● Task requirements: Print the whole listing exactly.

::::

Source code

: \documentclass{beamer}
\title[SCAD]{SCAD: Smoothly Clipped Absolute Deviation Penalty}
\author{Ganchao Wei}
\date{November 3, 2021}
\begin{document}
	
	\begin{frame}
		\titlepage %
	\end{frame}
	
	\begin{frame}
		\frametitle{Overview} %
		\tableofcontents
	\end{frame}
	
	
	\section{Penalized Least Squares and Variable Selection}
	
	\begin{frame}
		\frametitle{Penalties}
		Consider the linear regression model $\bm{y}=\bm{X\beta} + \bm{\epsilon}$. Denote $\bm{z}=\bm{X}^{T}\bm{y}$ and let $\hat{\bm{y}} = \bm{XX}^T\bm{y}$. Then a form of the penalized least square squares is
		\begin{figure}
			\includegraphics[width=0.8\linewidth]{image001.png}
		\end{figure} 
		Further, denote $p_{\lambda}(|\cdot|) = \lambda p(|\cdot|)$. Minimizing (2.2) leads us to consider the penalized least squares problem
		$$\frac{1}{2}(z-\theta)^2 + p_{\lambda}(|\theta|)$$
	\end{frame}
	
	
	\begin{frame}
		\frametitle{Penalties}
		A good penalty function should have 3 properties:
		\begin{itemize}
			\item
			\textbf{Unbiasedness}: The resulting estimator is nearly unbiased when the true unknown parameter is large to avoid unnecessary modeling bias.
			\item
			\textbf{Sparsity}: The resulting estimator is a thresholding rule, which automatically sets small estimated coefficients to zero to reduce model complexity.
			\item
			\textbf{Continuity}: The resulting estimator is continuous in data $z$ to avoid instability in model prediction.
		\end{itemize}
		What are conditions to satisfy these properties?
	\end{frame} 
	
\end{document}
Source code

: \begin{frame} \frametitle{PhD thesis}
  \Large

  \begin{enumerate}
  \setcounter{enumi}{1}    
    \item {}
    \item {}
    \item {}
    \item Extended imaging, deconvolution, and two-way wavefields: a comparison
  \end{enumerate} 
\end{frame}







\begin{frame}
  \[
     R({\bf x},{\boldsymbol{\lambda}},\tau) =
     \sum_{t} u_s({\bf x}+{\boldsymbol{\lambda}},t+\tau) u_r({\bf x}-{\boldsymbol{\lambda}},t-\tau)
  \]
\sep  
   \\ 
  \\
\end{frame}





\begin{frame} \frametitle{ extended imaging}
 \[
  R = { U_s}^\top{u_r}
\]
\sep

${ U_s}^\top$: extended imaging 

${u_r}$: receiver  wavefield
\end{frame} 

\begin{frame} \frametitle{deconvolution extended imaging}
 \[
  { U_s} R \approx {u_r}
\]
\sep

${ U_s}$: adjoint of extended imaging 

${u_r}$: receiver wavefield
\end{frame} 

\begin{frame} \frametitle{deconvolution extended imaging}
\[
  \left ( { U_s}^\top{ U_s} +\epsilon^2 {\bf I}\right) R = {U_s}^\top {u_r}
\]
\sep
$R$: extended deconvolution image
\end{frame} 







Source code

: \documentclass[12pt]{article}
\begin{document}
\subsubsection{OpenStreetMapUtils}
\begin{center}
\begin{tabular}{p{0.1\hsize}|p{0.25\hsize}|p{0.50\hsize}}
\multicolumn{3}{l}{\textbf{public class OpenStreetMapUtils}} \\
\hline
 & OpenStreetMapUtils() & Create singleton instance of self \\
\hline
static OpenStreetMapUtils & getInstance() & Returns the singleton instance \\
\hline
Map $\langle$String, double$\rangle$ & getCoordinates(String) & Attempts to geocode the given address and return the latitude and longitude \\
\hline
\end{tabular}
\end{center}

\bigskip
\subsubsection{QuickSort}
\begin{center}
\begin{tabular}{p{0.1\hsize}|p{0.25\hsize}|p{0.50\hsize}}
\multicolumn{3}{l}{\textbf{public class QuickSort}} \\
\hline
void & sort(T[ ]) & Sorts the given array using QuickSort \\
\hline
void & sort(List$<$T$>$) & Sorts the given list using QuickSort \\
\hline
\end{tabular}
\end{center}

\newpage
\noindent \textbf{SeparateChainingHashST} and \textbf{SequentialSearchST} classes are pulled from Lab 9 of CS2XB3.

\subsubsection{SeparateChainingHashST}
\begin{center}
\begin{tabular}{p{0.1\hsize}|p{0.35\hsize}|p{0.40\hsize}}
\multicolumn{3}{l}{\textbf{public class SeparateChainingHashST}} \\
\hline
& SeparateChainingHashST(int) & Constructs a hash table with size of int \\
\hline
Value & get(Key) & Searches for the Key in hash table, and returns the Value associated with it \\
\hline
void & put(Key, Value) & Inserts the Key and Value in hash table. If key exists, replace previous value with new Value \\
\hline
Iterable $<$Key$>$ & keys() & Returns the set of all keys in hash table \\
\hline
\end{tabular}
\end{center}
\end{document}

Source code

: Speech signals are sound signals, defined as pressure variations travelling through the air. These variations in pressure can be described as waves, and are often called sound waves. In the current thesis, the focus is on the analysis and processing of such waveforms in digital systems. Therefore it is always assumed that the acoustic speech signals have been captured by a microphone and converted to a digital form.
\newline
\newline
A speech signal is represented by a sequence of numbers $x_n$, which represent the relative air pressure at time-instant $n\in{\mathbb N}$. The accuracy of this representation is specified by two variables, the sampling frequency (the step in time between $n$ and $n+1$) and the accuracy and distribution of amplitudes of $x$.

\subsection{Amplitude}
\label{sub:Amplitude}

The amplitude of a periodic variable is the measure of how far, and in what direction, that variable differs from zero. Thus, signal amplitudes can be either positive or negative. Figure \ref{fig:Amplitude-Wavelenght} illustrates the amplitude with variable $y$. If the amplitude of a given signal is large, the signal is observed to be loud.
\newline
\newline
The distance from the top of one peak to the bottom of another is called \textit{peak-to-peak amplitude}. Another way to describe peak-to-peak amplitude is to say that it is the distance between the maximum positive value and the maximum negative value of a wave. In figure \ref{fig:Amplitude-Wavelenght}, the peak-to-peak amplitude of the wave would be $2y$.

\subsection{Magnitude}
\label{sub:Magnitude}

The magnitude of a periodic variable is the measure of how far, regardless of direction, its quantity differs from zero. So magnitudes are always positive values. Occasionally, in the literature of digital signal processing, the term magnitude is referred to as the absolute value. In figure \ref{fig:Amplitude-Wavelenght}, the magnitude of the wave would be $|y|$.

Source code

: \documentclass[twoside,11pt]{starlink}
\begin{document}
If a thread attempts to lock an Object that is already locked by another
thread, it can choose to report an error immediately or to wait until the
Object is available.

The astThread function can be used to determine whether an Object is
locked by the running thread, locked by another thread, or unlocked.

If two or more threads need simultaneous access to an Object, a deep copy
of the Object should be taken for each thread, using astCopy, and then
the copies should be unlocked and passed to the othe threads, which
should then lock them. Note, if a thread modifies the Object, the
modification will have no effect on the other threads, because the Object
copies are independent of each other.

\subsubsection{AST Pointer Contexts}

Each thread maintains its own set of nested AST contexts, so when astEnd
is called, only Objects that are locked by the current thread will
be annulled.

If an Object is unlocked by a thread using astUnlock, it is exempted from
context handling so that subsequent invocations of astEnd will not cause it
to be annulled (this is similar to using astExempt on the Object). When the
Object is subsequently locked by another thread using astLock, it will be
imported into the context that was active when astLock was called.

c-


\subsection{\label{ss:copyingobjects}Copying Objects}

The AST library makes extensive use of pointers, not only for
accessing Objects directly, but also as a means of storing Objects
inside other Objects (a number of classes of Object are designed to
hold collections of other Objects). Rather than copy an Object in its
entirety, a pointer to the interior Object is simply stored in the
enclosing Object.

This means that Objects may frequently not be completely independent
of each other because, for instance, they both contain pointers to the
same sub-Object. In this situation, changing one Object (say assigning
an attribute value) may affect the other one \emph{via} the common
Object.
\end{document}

::::

● Answer below:
Source code

: \documentclass{beamer}
\title[SCAD]{SCAD: Smoothly Clipped Absolute Deviation Penalty}
\author{Ganchao Wei}
\date{November 3, 2021}
\begin{document}
	
	\begin{frame}
		\titlepage %
	\end{frame}
	
	\begin{frame}
		\frametitle{Overview} %
		\tableofcontents
	\end{frame}
	
	
	\section{Penalized Least Squares and Variable Selection}
	
	\begin{frame}
		\frametitle{Penalties}
		Consider the linear regression model $\bm{y}=\bm{X\beta} + \bm{\epsilon}$. Denote $\bm{z}=\bm{X}^{T}\bm{y}$ and let $\hat{\bm{y}} = \bm{XX}^T\bm{y}$. Then a form of the penalized least square squares is
		\begin{figure}
			\includegraphics[width=0.8\linewidth]{image001.png}
		\end{figure} 
		Further, denote $p_{\lambda}(|\cdot|) = \lambda p(|\cdot|)$. Minimizing (2.2) leads us to consider the penalized least squares problem
		$$\frac{1}{2}(z-\theta)^2 + p_{\lambda}(|\theta|)$$
	\end{frame}
	
	
	\begin{frame}
		\frametitle{Penalties}
		A good penalty function should have 3 properties:
		\begin{itemize}
			\item
			\textbf{Unbiasedness}: The resulting estimator is nearly unbiased when the true unknown parameter is large to avoid unnecessary modeling bias.
			\item
			\textbf{Sparsity}: The resulting estimator is a thresholding rule, which automatically sets small estimated coefficients to zero to reduce model complexity.
			\item
			\textbf{Continuity}: The resulting estimator is continuous in data $z$ to avoid instability in model prediction.
		\end{itemize}
		What are conditions to satisfy these properties?
	\end{frame} 
	
\end{document}
Source code

: \begin{frame} \frametitle{PhD thesis}
  \Large

  \begin{enumerate}
  \setcounter{enumi}{1}    
    \item {}
    \item {}
    \item {}
    \item Extended imaging, deconvolution, and two-way wavefields: a comparison
  \end{enumerate} 
\end{frame}







\begin{frame}
  \[
     R({\bf x},{\boldsymbol{\lambda}},\tau) =
     \sum_{t} u_s({\bf x}+{\boldsymbol{\lambda}},t+\tau) u_r({\bf x}-{\boldsymbol{\lambda}},t-\tau)
  \]
\sep  
   \\ 
  \\
\end{frame}





\begin{frame} \frametitle{ extended imaging}
 \[
  R = { U_s}^\top{u_r}
\]
\sep

${ U_s}^\top$: extended imaging 

${u_r}$: receiver  wavefield
\end{frame} 

\begin{frame} \frametitle{deconvolution extended imaging}
 \[
  { U_s} R \approx {u_r}
\]
\sep

${ U_s}$: adjoint of extended imaging 

${u_r}$: receiver wavefield
\end{frame} 

\begin{frame} \frametitle{deconvolution extended imaging}
\[
  \left ( { U_s}^\top{ U_s} +\epsilon^2 {\bf I}\right) R = {U_s}^\top {u_r}
\]
\sep
$R$: extended deconvolution image
\end{frame} 







Source code

: \documentclass[12pt]{article}
\begin{document}
\subsubsection{OpenStreetMapUtils}
\begin{center}
\begin{tabular}{p{0.1\hsize}|p{0.25\hsize}|p{0.50\hsize}}
\multicolumn{3}{l}{\textbf{public class OpenStreetMapUtils}} \\
\hline
 & OpenStreetMapUtils() & Create singleton instance of self \\
\hline
static OpenStreetMapUtils & getInstance() & Returns the singleton instance \\
\hline
Map $\langle$String, double$\rangle$ & getCoordinates(String) & Attempts to geocode the given address and return the latitude and longitude \\
\hline
\end{tabular}
\end{center}

\bigskip
\subsubsection{QuickSort}
\begin{center}
\begin{tabular}{p{0.1\hsize}|p{0.25\hsize}|p{0.50\hsize}}
\multicolumn{3}{l}{\textbf{public class QuickSort}} \\
\hline
void & sort(T[ ]) & Sorts the given array using QuickSort \\
\hline
void & sort(List$<$T$>$) & Sorts the given list using QuickSort \\
\hline
\end{tabular}
\end{center}

\newpage
\noindent \textbf{SeparateChainingHashST} and \textbf{SequentialSearchST} classes are pulled from Lab 9 of CS2XB3.

\subsubsection{SeparateChainingHashST}
\begin{center}
\begin{tabular}{p{0.1\hsize}|p{0.35\hsize}|p{0.40\hsize}}
\multicolumn{3}{l}{\textbf{public class SeparateChainingHashST}} \\
\hline
& SeparateChainingHashST(int) & Constructs a hash table with size of int \\
\hline
Value & get(Key) & Searches for the Key in hash table, and returns the Value associated with it \\
\hline
void & put(Key, Value) & Inserts the Key and Value in hash table. If key exists, replace previous value with new Value \\
\hline
Iterable $<$Key$>$ & keys() & Returns the set of all keys in hash table \\
\hline
\end{tabular}
\end{center}
\end{document}

Source code

: Speech signals are sound signals, defined as pressure variations travelling through the air. These variations in pressure can be described as waves, and are often called sound waves. In the current thesis, the focus is on the analysis and processing of such waveforms in digital systems. Therefore it is always assumed that the acoustic speech signals have been captured by a microphone and converted to a digital form.
\newline
\newline
A speech signal is represented by a sequence of numbers $x_n$, which represent the relative air pressure at time-instant $n\in{\mathbb N}$. The accuracy of this representation is specified by two variables, the sampling frequency (the step in time between $n$ and $n+1$) and the accuracy and distribution of amplitudes of $x$.

\subsection{Amplitude}
\label{sub:Amplitude}

The amplitude of a periodic variable is the measure of how far, and in what direction, that variable differs from zero. Thus, signal amplitudes can be either positive or negative. Figure \ref{fig:Amplitude-Wavelenght} illustrates the amplitude with variable $y$. If the amplitude of a given signal is large, the signal is observed to be loud.
\newline
\newline
The distance from the top of one peak to the bottom of another is called \textit{peak-to-peak amplitude}. Another way to describe peak-to-peak amplitude is to say that it is the distance between the maximum positive value and the maximum negative value of a wave. In figure \ref{fig:Amplitude-Wavelenght}, the peak-to-peak amplitude of the wave would be $2y$.

\subsection{Magnitude}
\label{sub:Magnitude}

The magnitude of a periodic variable is the measure of how far, regardless of direction, its quantity differs from zero. So magnitudes are always positive values. Occasionally, in the literature of digital signal processing, the term magnitude is referred to as the absolute value. In figure \ref{fig:Amplitude-Wavelenght}, the magnitude of the wave would be $|y|$.

Source code

: \documentclass[twoside,11pt]{starlink}
\begin{document}
If a thread attempts to lock an Object that is already locked by another
thread, it can choose to report an error immediately or to wait until the
Object is available.

The astThread function can be used to determine whether an Object is
locked by the running thread, locked by another thread, or unlocked.

If two or more threads need simultaneous access to an Object, a deep copy
of the Object should be taken for each thread, using astCopy, and then
the copies should be unlocked and passed to the othe threads, which
should then lock them. Note, if a thread modifies the Object, the
modification will have no effect on the other threads, because the Object
copies are independent of each other.

\subsubsection{AST Pointer Contexts}

Each thread maintains its own set of nested AST contexts, so when astEnd
is called, only Objects that are locked by the current thread will
be annulled.

If an Object is unlocked by a thread using astUnlock, it is exempted from
context handling so that subsequent invocations of astEnd will not cause it
to be annulled (this is similar to using astExempt on the Object). When the
Object is subsequently locked by another thread using astLock, it will be
imported into the context that was active when astLock was called.

c-


\subsection{\label{ss:copyingobjects}Copying Objects}

The AST library makes extensive use of pointers, not only for
accessing Objects directly, but also as a means of storing Objects
inside other Objects (a number of classes of Object are designed to
hold collections of other Objects). Rather than copy an Object in its
entirety, a pointer to the interior Object is simply stored in the
enclosing Object.

This means that Objects may frequently not be completely independent
of each other because, for instance, they both contain pointers to the
same sub-Object. In this situation, changing one Object (say assigning
an attribute value) may affect the other one \emph{via} the common
Object.
\end{document}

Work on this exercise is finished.